Vector and host habitat choice
Finally, we found a substantially different composition of blackfly species around the nests of three closely related avian hosts. Simulium (E.) velutinum were overrepresented around nests of red kites, and S. (N.) vernum* were the only blackflies present around goshawk nests. At the same time, all species and the greatest diversity were represented around nests of common buzzards. This pattern could be due to host preference. Red kites incorporate a great share of carrion and garbage in their nests and food, which lead to a distinct smell of the whole brood. Buzzards, on the other hand, commonly have dead and decaying voles deposited around the nest. Goshawks feed mainly on birds and do not keep unconsumed prey remains at the nest. Therefore, the three raptor species would be identifiable by odour, which is a primary sense for prey recognition outside of the visible range of blackflies [4, 32]. However, it seems unlikely that the involved blackfly species would discriminate against any of the raptor species, given the patterns outlined by the distribution of Leucocytozoon lineages (see above).

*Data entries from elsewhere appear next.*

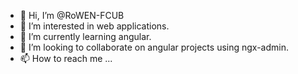 - 👋 Hi, I’m @RoWEN-FCUB
- 👀 I’m interested in web applications.
- 🌱 I’m currently learning angular.
- 💞️ I’m looking to collaborate on angular projects using ngx-admin.
- 📫 How to reach me ...

<!---
RoWEN-FCUB/RoWEN-FCUB is a ✨ special ✨ repository because its `README.md` (this file) appears on your GitHub profile.
You can click the Preview link to take a look at your changes.
--->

Alternatively, the choice of breeding habitat by the three raptor species may predispose them to accumulation of different blackfly species around their nests. Red kites have a preference for open, dispersed deciduous and mixed forests, while goshawks prefer the core of bigger forests with a higher proportion of coniferous trees, and buzzards cover the whole continuum from single trees to the core of big forests. These preferences may co-vary with the microhabitat foraging preferences of the different blackfly species, which are very poorly known [25]. Such a difference in the blackfly community, however, may have catalysed an ecological speciation of parasites, leading to the cryptic Leucocytozoon species infecting currently sympatric raptor species [15, 16, 33].

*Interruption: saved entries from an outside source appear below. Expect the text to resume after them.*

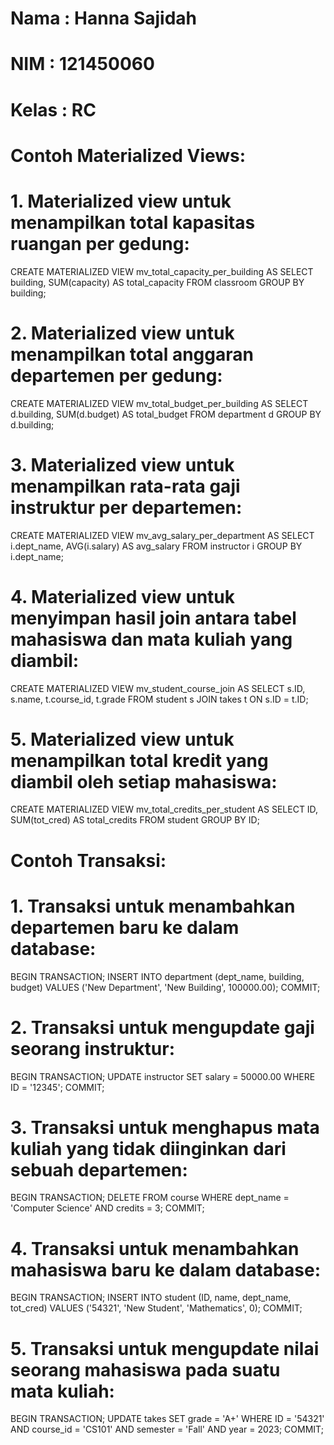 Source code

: # Nama : Hanna Sajidah
# NIM : 121450060
# Kelas : RC

# Contoh Materialized Views:

# 1. Materialized view untuk menampilkan total kapasitas ruangan per gedung:
CREATE MATERIALIZED VIEW mv_total_capacity_per_building AS
SELECT building, SUM(capacity) AS total_capacity
FROM classroom
GROUP BY building;

# 2. Materialized view untuk menampilkan total anggaran departemen per gedung:
CREATE MATERIALIZED VIEW mv_total_budget_per_building AS
SELECT d.building, SUM(d.budget) AS total_budget
FROM department d
GROUP BY d.building;

# 3. Materialized view untuk menampilkan rata-rata gaji instruktur per departemen:
CREATE MATERIALIZED VIEW mv_avg_salary_per_department AS
SELECT i.dept_name, AVG(i.salary) AS avg_salary
FROM instructor i
GROUP BY i.dept_name;

# 4. Materialized view untuk menyimpan hasil join antara tabel mahasiswa dan mata kuliah yang diambil:
CREATE MATERIALIZED VIEW mv_student_course_join AS
SELECT s.ID, s.name, t.course_id, t.grade
FROM student s
JOIN takes t ON s.ID = t.ID;

# 5. Materialized view untuk menampilkan total kredit yang diambil oleh setiap mahasiswa:
CREATE MATERIALIZED VIEW mv_total_credits_per_student AS
SELECT ID, SUM(tot_cred) AS total_credits
FROM student
GROUP BY ID;

# Contoh Transaksi:
# 1. Transaksi untuk menambahkan departemen baru ke dalam database:
BEGIN TRANSACTION;
INSERT INTO department (dept_name, building, budget) 
VALUES ('New Department', 'New Building', 100000.00);
COMMIT;

# 2. Transaksi untuk mengupdate gaji seorang instruktur:
BEGIN TRANSACTION;
UPDATE instructor 
SET salary = 50000.00
WHERE ID = '12345';
COMMIT;

# 3. Transaksi untuk menghapus mata kuliah yang tidak diinginkan dari sebuah departemen:
BEGIN TRANSACTION;
DELETE FROM course 
WHERE dept_name = 'Computer Science' AND credits = 3;
COMMIT;

# 4. Transaksi untuk menambahkan mahasiswa baru ke dalam database:
BEGIN TRANSACTION;
INSERT INTO student (ID, name, dept_name, tot_cred) 
VALUES ('54321', 'New Student', 'Mathematics', 0);
COMMIT;

# 5. Transaksi untuk mengupdate nilai seorang mahasiswa pada suatu mata kuliah:
BEGIN TRANSACTION;
UPDATE takes 
SET grade = 'A+'
WHERE ID = '54321' AND course_id = 'CS101' AND semester = 'Fall' AND year = 2023;
COMMIT;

Vectors are currently the least explored members of host-vector-parasite assemblages [6]. Knowledge of vector ecology and behaviour may be key to understanding the evolution, diversity, prevalence and health impact of parasite populations. Unfortunately, revealing the behaviour of minute arthropods remains extremely challenging and beyond the capacity even of the current bio-logging revolution. Our study approached this aim by relying on the vast knowledge of associations between avian hosts and molecular lineages of blood parasites, which has accumulated in the last decades [23]. It thereby reaffirms the role of parasites as biological markers which can be extremely useful to unveil details of vector biology [14].